What is Expected Value?
Expected value (EV) is the average outcome you can expect from a bet if you placed it infinite times. A +EV bet means you're getting better odds than the true probability suggests.
The formula is simple:
EV = (Probability of Win × Amount Won) - (Probability of Loss × Amount Lost)
If this number is positive, you have a +EV opportunity. The goal is to consistently find bets where the market has mispriced the true probability.
Common Sources of Market Inefficiency
Prediction markets, especially for sports, suffer from several systematic inefficiencies that create +EV opportunities:
- Recency Bias
Markets overreact to recent events. When a team wins three games in a row, their odds for the next game are often inflated. The market is emotional—you shouldn't be. - Public Sentiment
Popular teams get overvalued. Everyone wants to bet on the Lakers or the Cowboys. This creates opportunities on the other side. - Limited Information Processing
Most traders don't have access to advanced analytics. They're betting on narratives, not numbers. This is where data gives you an edge.

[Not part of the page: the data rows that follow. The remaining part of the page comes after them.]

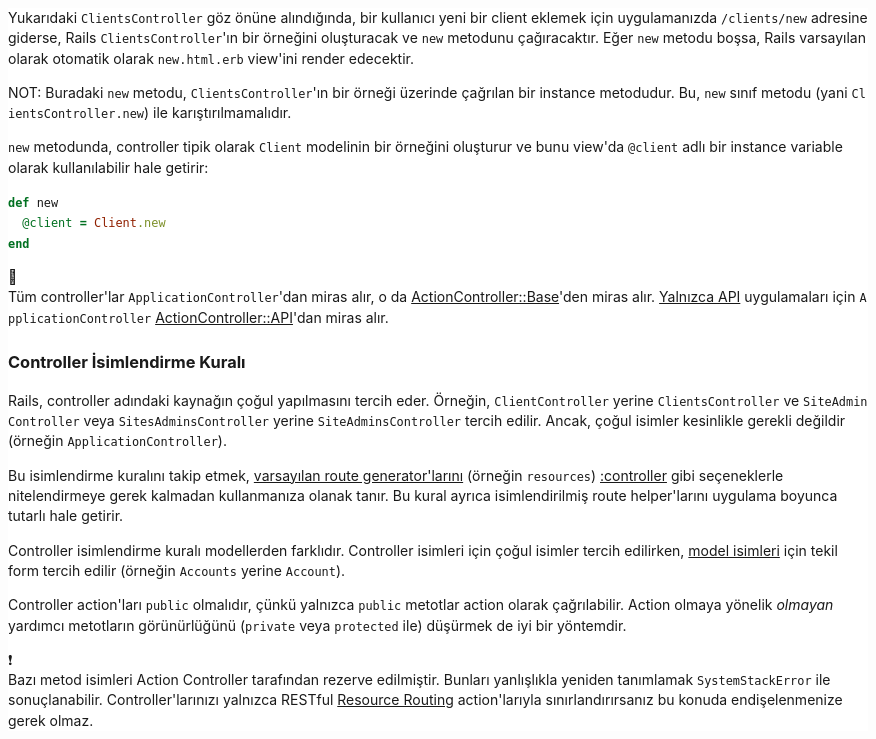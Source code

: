 Yukarıdaki `ClientsController` göz önüne alındığında, bir kullanıcı yeni bir client eklemek için uygulamanızda `/clients/new` adresine giderse, Rails `ClientsController`'ın bir örneğini oluşturacak ve `new` metodunu çağıracaktır. Eğer `new` metodu boşsa, Rails varsayılan olarak otomatik olarak `new.html.erb` view'ini render edecektir.

NOT: Buradaki `new` metodu, `ClientsController`'ın bir örneği üzerinde çağrılan bir instance metodudur. Bu, `new` sınıf metodu (yani `ClientsController.new`) ile karıştırılmamalıdır.

`new` metodunda, controller tipik olarak `Client` modelinin bir örneğini oluşturur ve bunu view'da `@client` adlı bir instance variable olarak kullanılabilir hale getirir:

```ruby
def new
  @client = Client.new
end
```

<div class="guide-alert guide-alert-warning">
  <div class="guide-alert-icon">📝</div>
  <div class="guide-alert-content">
    Tüm controller'lar <code>ApplicationController</code>'dan miras alır, o da <a href="https://api.rubyonrails.org/classes/ActionController/Base.html">ActionController::Base</a>'den miras alır. <a href="https://guides.rubyonrails.org/api_app.html">Yalnızca API</a> uygulamaları için <code>ApplicationController</code> <a href="https://edgeapi.rubyonrails.org/classes/ActionController/API.html">ActionController::API</a>'dan miras alır.
  </div>
</div>

### Controller İsimlendirme Kuralı

Rails, controller adındaki kaynağın çoğul yapılmasını tercih eder. Örneğin, `ClientController` yerine `ClientsController` ve `SiteAdminController` veya `SitesAdminsController` yerine `SiteAdminsController` tercih edilir. Ancak, çoğul isimler kesinlikle gerekli değildir (örneğin `ApplicationController`).

Bu isimlendirme kuralını takip etmek, [varsayılan route generator'larını](../routing/#crud-eylemleri-ve-action-ları) (örneğin `resources`) [:controller](../routing/#kullanılacak-bir-controlller-i-belirtme) gibi seçeneklerle nitelendirmeye gerek kalmadan kullanmanıza olanak tanır. Bu kural ayrıca isimlendirilmiş route helper'larını uygulama boyunca tutarlı hale getirir.

Controller isimlendirme kuralı modellerden farklıdır. Controller isimleri için çoğul isimler tercih edilirken, [model isimleri](../active_record_basics/#isimlendirme-kurallari) için tekil form tercih edilir (örneğin `Accounts` yerine `Account`).

Controller action'ları `public` olmalıdır, çünkü yalnızca `public` metotlar action olarak çağrılabilir. Action olmaya yönelik _olmayan_ yardımcı metotların görünürlüğünü (`private` veya `protected` ile) düşürmek de iyi bir yöntemdir.

<div class="guide-alert guide-alert-danger">
  <div class="guide-alert-icon">❗</div>
  <div class="guide-alert-content">
    Bazı metod isimleri Action Controller tarafından rezerve edilmiştir. Bunları yanlışlıkla yeniden tanımlamak <code>SystemStackError</code> ile sonuçlanabilir. Controller'larınızı yalnızca RESTful <a href="../routing/#kaynak-routing-rails-varsayilan">Resource Routing</a> action'larıyla sınırlandırırsanız bu konuda endişelenmenize gerek olmaz.
  </div>
</div>
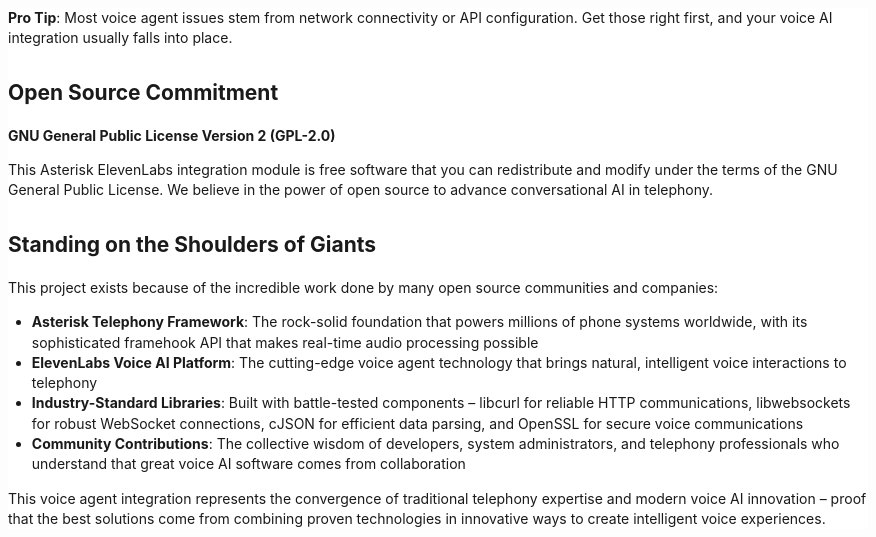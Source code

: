 **Pro Tip**: Most voice agent issues stem from network connectivity or API configuration. Get those right first, and your voice AI integration usually falls into place.

## Open Source Commitment

**GNU General Public License Version 2 (GPL-2.0)**

This Asterisk ElevenLabs integration module is free software that you can redistribute and modify under the terms of the GNU General Public License. We believe in the power of open source to advance conversational AI in telephony.

## Standing on the Shoulders of Giants

This project exists because of the incredible work done by many open source communities and companies:

- **Asterisk Telephony Framework**: The rock-solid foundation that powers millions of phone systems worldwide, with its sophisticated framehook API that makes real-time audio processing possible
- **ElevenLabs Voice AI Platform**: The cutting-edge voice agent technology that brings natural, intelligent voice interactions to telephony
- **Industry-Standard Libraries**: Built with battle-tested components – libcurl for reliable HTTP communications, libwebsockets for robust WebSocket connections, cJSON for efficient data parsing, and OpenSSL for secure voice communications
- **Community Contributions**: The collective wisdom of developers, system administrators, and telephony professionals who understand that great voice AI software comes from collaboration

This voice agent integration represents the convergence of traditional telephony expertise and modern voice AI innovation – proof that the best solutions come from combining proven technologies in innovative ways to create intelligent voice experiences.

"The market is there to serve you, not to instruct you." - Adapted from Benjamin Graham
Finding +EV Bets: A Practical Framework
Here's the systematic approach we use at Clutch to identify profitable opportunities:
Step 1: Build Your Model
You need a baseline for true probability. This could be:
- Statistical models (Elo ratings, machine learning)
- Expert consensus (aggregated sharp money)
- Historical data analysis
Step 2: Compare to Market Prices
Convert market odds to implied probability and compare to your model. The difference is your edge.
market_implied_prob = 1 / decimal_odds
your_edge = your_model_prob - market_implied_prob
if your_edge > 0.05: # 5% edge
# This is a +EV opportunity
place_bet()
Step 3: Proper Position Sizing
Having an edge isn't enough—you need to bet the right amount. We use the Kelly Criterion:
Kelly % = (Edge / Odds) × 100
Most pros use fractional Kelly (25-50%) to reduce variance.
Real Example: NBA Championship Markets
Let's look at a real case from January 2026. The Celtics were priced at 35% to win the championship on Polymarket, but our model showed 42% probability.
- Market implied: 35%
- Model probability: 42%
- Edge: 7%
With a 7% edge and 2.86 decimal odds, the Kelly Criterion suggests a 2.45% position size. On a $10,000 bankroll, that's $245.
Over the season, the Celtics' odds moved to 48%, creating a profitable opportunity to sell the position early—or hold until championship resolution.
Tools for +EV Detection
Manual analysis is time-consuming. That's why we built Clutch's +EV Spotter to automatically:
- Compare odds across Polymarket, Kalshi, and other markets
- Flag discrepancies against statistical models
- Calculate optimal position sizes
- Track your edge over time
Risk Management is Everything
Even with +EV bets, variance can destroy you. Essential rules:
- Never bet more than 5% of bankroll on a single outcome
- Diversify across multiple markets
- Track your results religiously
- Be prepared for losing streaks
Remember: +EV doesn't mean "always wins." It means "profitable long-term."
Getting Started
The barrier to entry has never been lower. Here's your action plan:
- Start with small positions (0.5-1% of bankroll)
- Focus on one sport initially
- Track every bet in a spreadsheet
- Review and refine your model weekly
The compounding effect of small edges over hundreds of bets is how professional traders make consistent profits.
Conclusion
Finding +EV opportunities isn't about luck—it's about systematic analysis and disciplined execution. The markets are inefficient enough that data-driven traders can generate significant alpha.
The question isn't whether +EV opportunities exist. They do. The question is whether you have the tools and discipline to exploit them consistently.